:: GIVEN RECORDS ::

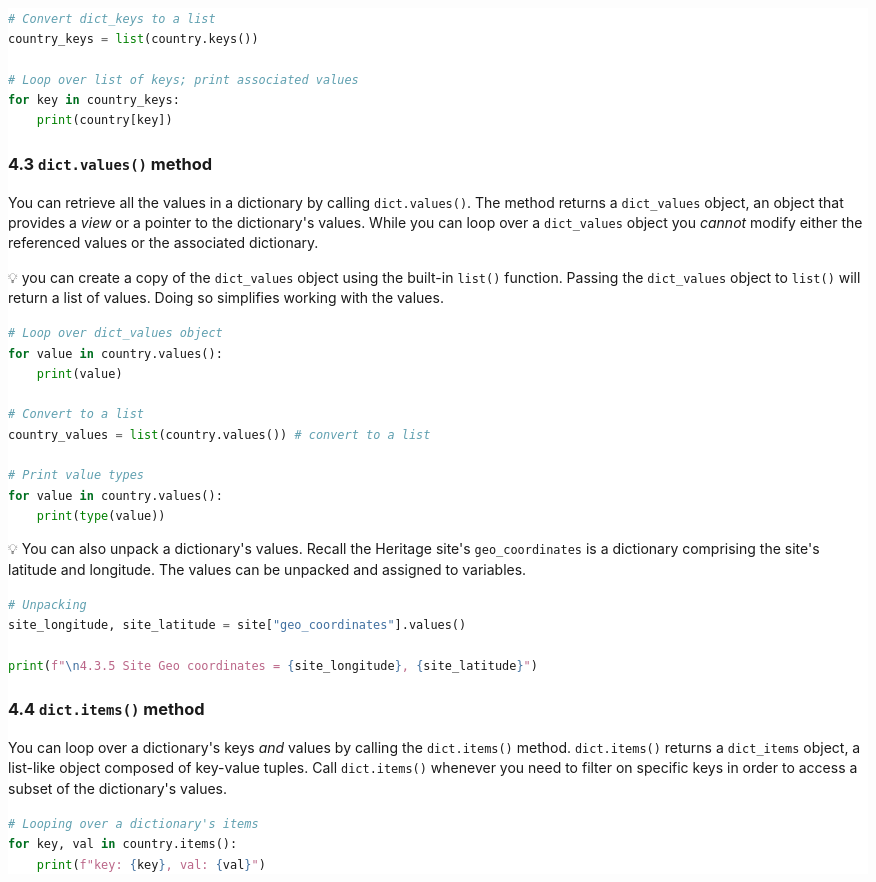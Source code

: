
 ```python
# Convert dict_keys to a list
country_keys = list(country.keys())

# Loop over list of keys; print associated values
for key in country_keys:
    print(country[key])
```

### 4.3 `dict.values()` method

You can retrieve all the values in a dictionary by calling `dict.values()`. The method returns a
`dict_values` object, an object that provides a _view_ or a pointer to the dictionary's values. While
you can loop over a `dict_values` object you _cannot_ modify either the referenced values or the
associated dictionary.

:bulb: you can create a copy of the `dict_values` object using the built-in `list()` function. Passing
the `dict_values` object to `list()` will return a list of values. Doing so simplifies working with the
values.

```python
# Loop over dict_values object
for value in country.values():
    print(value)

# Convert to a list
country_values = list(country.values()) # convert to a list

# Print value types
for value in country.values():
    print(type(value))
```

:bulb: You can also unpack a dictionary's values. Recall the Heritage site's `geo_coordinates`
is a dictionary comprising the site's latitude and longitude. The values can be unpacked and
assigned to variables.

```python
# Unpacking
site_longitude, site_latitude = site["geo_coordinates"].values()

print(f"\n4.3.5 Site Geo coordinates = {site_longitude}, {site_latitude}")
```

### 4.4 `dict.items()` method

You can loop over a dictionary's keys _and_ values by calling the `dict.items()` method.
`dict.items()` returns a `dict_items` object, a list-like object composed of key-value tuples. Call
`dict.items()` whenever you need to filter on specific keys in order to access a subset of the
dictionary's values.

```python
# Looping over a dictionary's items
for key, val in country.items():
    print(f"key: {key}, val: {val}")
```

:::

Filter the entries down to the lines with the word "bulb" in them, and copy those lines.

:bulb: you can create a copy of the `dict_values` object using the built-in `list()` function. Passing
:bulb: You can also unpack a dictionary's values. Recall the Heritage site's `geo_coordinates`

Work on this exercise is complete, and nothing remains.